Watch Out for the T-Rex!!!

Today one of our young patients came in with a friend and the two of them spent the morning using the relaxation mats in our clinic to build an elaborate house complete with passageways, doors and a roof. For the patient, having his own space in the house that had a roof over it was particularly important. When the roof was on his house he didn’t want anyone to be able to see him. His mom and I worked to fulfill his need only to find moments later a “strong wind” had come through and knocked the house down! The strong wind quickly developed into a T-Rex that was determined to destroy everything in its path. The two kids giggled and jumped up and down in delight as they tumbled over the large mats. Once the T-Rex was gone we worked to rebuild the house until… (you guessed it!) another T-Rex came along to knock the whole thing down again!

IMG_8098

The theme of creation and destruction is one that we sometimes see with kids.

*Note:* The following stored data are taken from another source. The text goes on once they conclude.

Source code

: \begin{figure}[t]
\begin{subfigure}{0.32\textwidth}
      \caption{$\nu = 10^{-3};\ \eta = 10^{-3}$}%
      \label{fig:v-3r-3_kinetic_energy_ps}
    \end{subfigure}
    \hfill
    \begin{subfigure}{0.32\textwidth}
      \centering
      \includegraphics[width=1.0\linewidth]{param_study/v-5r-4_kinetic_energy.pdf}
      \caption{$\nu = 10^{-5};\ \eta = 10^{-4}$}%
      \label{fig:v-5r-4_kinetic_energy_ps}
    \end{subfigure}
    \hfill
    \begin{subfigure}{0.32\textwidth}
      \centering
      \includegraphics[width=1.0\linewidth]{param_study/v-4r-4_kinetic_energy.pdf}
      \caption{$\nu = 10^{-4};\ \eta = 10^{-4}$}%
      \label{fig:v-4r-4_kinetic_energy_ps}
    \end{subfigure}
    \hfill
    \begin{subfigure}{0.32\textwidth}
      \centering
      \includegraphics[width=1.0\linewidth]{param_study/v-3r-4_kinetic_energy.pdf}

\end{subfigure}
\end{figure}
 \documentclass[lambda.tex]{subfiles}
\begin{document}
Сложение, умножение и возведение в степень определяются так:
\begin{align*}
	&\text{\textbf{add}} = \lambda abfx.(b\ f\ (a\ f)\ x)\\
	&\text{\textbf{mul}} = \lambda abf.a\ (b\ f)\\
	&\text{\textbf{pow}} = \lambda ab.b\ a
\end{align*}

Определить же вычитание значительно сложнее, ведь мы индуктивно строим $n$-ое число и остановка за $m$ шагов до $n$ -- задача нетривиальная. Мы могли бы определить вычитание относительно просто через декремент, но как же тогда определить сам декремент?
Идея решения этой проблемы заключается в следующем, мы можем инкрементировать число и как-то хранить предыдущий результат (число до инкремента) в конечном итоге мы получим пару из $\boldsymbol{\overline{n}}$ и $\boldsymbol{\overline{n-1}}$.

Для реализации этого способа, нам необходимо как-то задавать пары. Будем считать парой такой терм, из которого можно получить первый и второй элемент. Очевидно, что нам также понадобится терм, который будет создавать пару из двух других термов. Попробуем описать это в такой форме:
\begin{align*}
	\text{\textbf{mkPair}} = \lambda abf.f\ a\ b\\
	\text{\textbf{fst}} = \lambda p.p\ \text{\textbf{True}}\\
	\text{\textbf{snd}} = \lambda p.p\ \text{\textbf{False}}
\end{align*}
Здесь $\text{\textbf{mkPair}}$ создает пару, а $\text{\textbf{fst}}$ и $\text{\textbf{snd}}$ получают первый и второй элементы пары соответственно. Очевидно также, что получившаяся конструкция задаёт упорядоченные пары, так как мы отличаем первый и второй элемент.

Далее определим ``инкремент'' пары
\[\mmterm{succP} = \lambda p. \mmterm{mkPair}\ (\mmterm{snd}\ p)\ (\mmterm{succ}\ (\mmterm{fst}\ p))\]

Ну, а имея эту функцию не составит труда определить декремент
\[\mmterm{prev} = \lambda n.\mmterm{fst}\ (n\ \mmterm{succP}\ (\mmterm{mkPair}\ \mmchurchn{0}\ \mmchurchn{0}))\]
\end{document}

As adults, we usually view creation as a linear process- we come up with an idea, work to create it and hope that in the process and after it is completed that it doesn’t fall apart. For some kids however, the creation process can be less linear and more circular with equal joy and importance on the creation as well as the destruction of the artwork. At times destroying something can be far more therapeutic than making it!

In this patient’s case, the creation of a place where he could hide and not be seen by anyone made him feel safe and protected, while the later destruction of the house allowed him to feel more in control and powerful. The process seemed to validate both of these feelings and help relieve his anxiety about the medical care he received today.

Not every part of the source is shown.